**WORK ORDER:** Each line from the first entry to the line with "This is a Java", both included, is to be returned unchanged, with any pictures dropped.

**RECORDS SUPPLIED:**
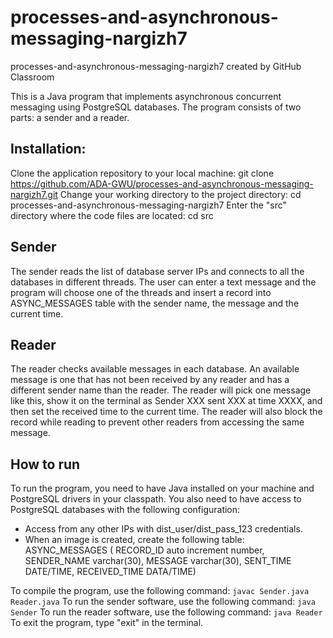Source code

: # processes-and-asynchronous-messaging-nargizh7
processes-and-asynchronous-messaging-nargizh7 created by GitHub Classroom

This is a Java program that implements asynchronous concurrent messaging using PostgreSQL databases. 
The program consists of two parts: a sender and a reader.

## Installation:
Clone the application repository to your local machine: git clone https://github.com/ADA-GWU/processes-and-asynchronous-messaging-nargizh7.git
Change your working directory to the project directory: cd processes-and-asynchronous-messaging-nargizh7
Enter the "src" directory where the code files are located: cd src

## Sender
The sender  reads the list of database server IPs and connects to all the databases in different threads. 
The user can enter a text message and the program will choose one of the threads and insert a record into ASYNC_MESSAGES table with the sender name, the message and the current time.

## Reader
The reader checks available messages in each database. 
An available message is one that has not been received by any reader and has a different sender name than the reader. 
The reader will pick one message like this, show it on the terminal as Sender XXX sent XXX at time XXXX, and then set the received time to the current time. 
The reader will also block the record while reading to prevent other readers from accessing the same message.

## How to run
To run the program, you need to have Java installed on your machine and PostgreSQL drivers in your classpath. 
You also need to have access to PostgreSQL databases with the following configuration:

- Access from any other IPs with dist_user/dist_pass_123 credentials.
- When an image is created, create the following table:
ASYNC_MESSAGES (
 RECORD_ID auto increment number,
 SENDER_NAME varchar(30),
 MESSAGE varchar(30),
 SENT_TIME DATE/TIME,
 RECEIVED_TIME DATA/TIME)

To compile the program, use the following command:
`javac Sender.java Reader.java`
To run the sender software, use the following command:
`java Sender`
To run the reader software, use the following command:
`java Reader`
To exit the program, type "exit" in the terminal.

**WORKED SOLUTION:**
Source code

: # processes-and-asynchronous-messaging-nargizh7
processes-and-asynchronous-messaging-nargizh7 created by GitHub Classroom

This is a Java program that implements asynchronous concurrent messaging using PostgreSQL databases. 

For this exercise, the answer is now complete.